E.O. 11615 designated the Chairman, Board of Governors of the Federal Reserve System as the director of a Cost of Living Council, with authority to request the Department of Justice to bring actions for injunctions “whenever it appears to the Council that any person has engaged, is engaged, or is about to engage in any acts or practices constituting a violation of any regulation or order issued pursuant to this Order.” (See EO 11490).

The Chairman of the Federal Reserve Board thus became czar over prices, rents, wages, and salaries, in addition to his control over money, interest rates, and the stock market, granted under the provisions of the Federal Reserve Act of 1913.

15 August, 1971
PROCLAMATION #4074, “Imposition of Supplemental Duty for Balance of Payments Purposes,” The President.

The principal objective of Proclamation 4074 was to “declare a national emergency” and so establish stand-by authority to implement any or all of the of the provisions of Executive Order #11490 at such time as the American people had been conditioned to accept dictatorship. The people are now being brainwashed to accept, in fact demand, full government control over their lives and property.

12 February, 1972
EXECUTIVE ORDER #11647, “Federal Regional Councils”, The Federal Register

E.O.#11647 established a Federal Regional Council for each of the ten standard Federal Regions” which Nixon effected by proclamation on March 27, 1969. The Office of Management and Budget was designed to be the control age
ncy.

By this order the ten provincial capitols were staffed by the directors of grant-making agencies: Department of Labor, Health, Education and Welfare, and Housing and Urban Development, the Secretarial Representatives of the Department of Transportation, and the directors of the regional offices of the Office of Economic Opportunity, the Environmental Protection Agency, and the Law Enforcement Assistance Administration.

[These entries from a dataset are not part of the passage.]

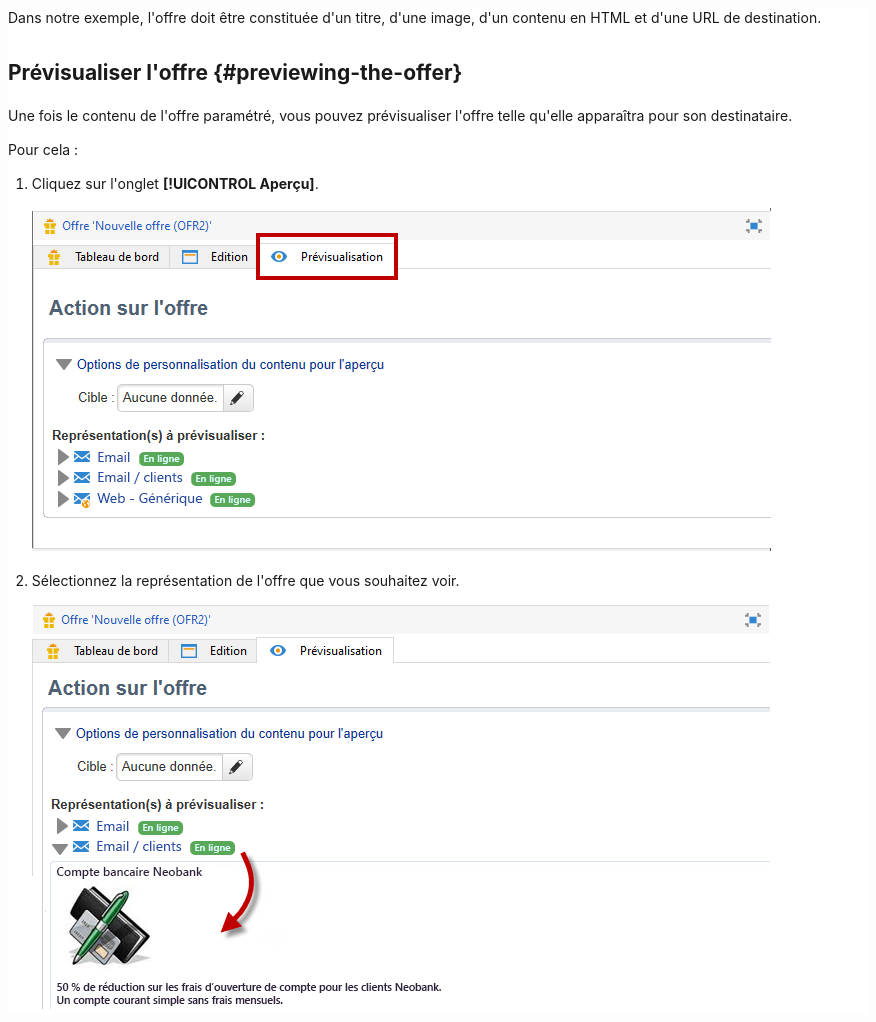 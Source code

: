    Dans notre exemple, l&#39;offre doit être constituée d&#39;un titre, d&#39;une image, d&#39;un contenu en HTML et d&#39;une URL de destination.

## Prévisualiser l&#39;offre {#previewing-the-offer}

Une fois le contenu de l&#39;offre paramétré, vous pouvez prévisualiser l&#39;offre telle qu&#39;elle apparaîtra pour son destinataire.

Pour cela :

1. Cliquez sur l&#39;onglet **[!UICONTROL Aperçu]**.

   ![](assets/offer_preview_create_001.png)

1. Sélectionnez la représentation de l&#39;offre que vous souhaitez voir.

   ![](assets/offer_preview_create_002.png)
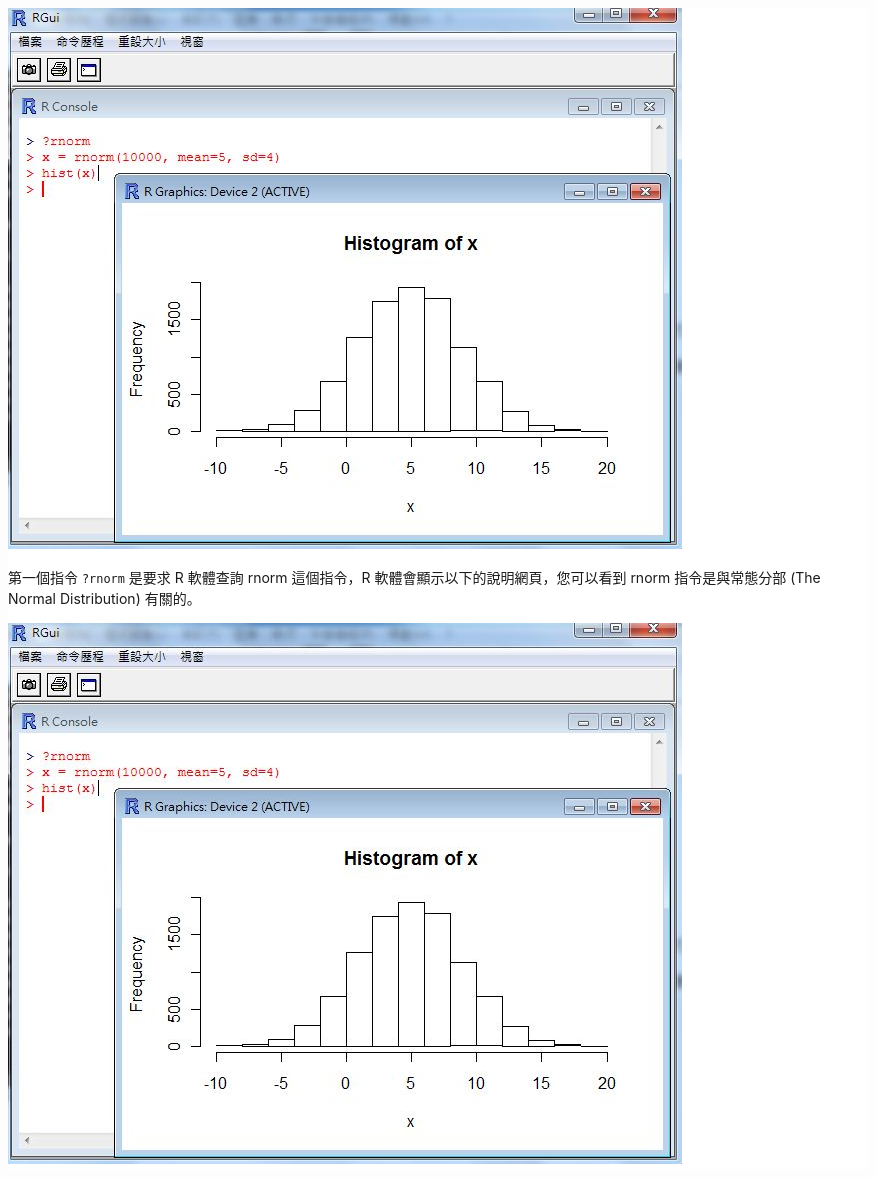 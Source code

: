 ![圖、R 軟體執行畫面](../img/R_run.jpg)

第一個指令 `?rnorm` 是要求 R 軟體查詢 rnorm 這個指令，R 軟體會顯示以下的說明網頁，您可以看到 rnorm 指令是與常態分部 (The Normal Distribution) 有關的。

![圖、R 軟體的說明網頁](../img/R_run.jpg)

The President of the United States subsequently appointed a commissar for each Federal Region.

18 October, 1972
PUBLIC LAW 92-500 — FEDERAL WATER POLLUTION CONTROL ACT AMENDMENTS OF 1972

PUBLIC LAW 92-500, which is known as the “Federal Water Pollution Control Act Amendments of 1972” was passed which set forth that States may assume pollution control enforcement on all businesses, land owners, and their equipment and land. This Act provides an effective “informer system” for citizens to squeal on their neighbors and/or employers. It also creates a body corporate to be known as the Environmental Financing Authority to have the power to acquire private property (real or personal) by whatever means and to also sell or lease said property. It also set forth that if the States desired to assume the enforcement duties of the federal government that it–the State–must enact enabling legislation which must be approved by the federal government.

20 October, 1972
PUBLIC LAW 95-512, 92nd Congress, H.R. 14370 — FEDERAL—STATE REVENUE SHARING

“To . . . authorize Federal collection of State individual income taxes, and for other purposes.” The primary function of P.L. 92-512 is to provide that, “after January 1, 1974, if two or more States request it of the U.S. government, and at the option of the individual States, all State taxes may be collected and administered by the federal government.” (The decision is irreversible.) It further provides a “ceiling and floor” for State Income Taxes, and states that no State may thereafter alter its tax structure without first obtaining permission of the federal government. It further provides for the manner in which State and local “boundary changes, and government reorganization” could be handled.

Under this Act, state and county governments will, in time, wither for lack of tax funds, representative government will die (although the trappings of a republican form of government may be retained to fool the people), and dictatorial control over people and property will be imposed upon once free Americans.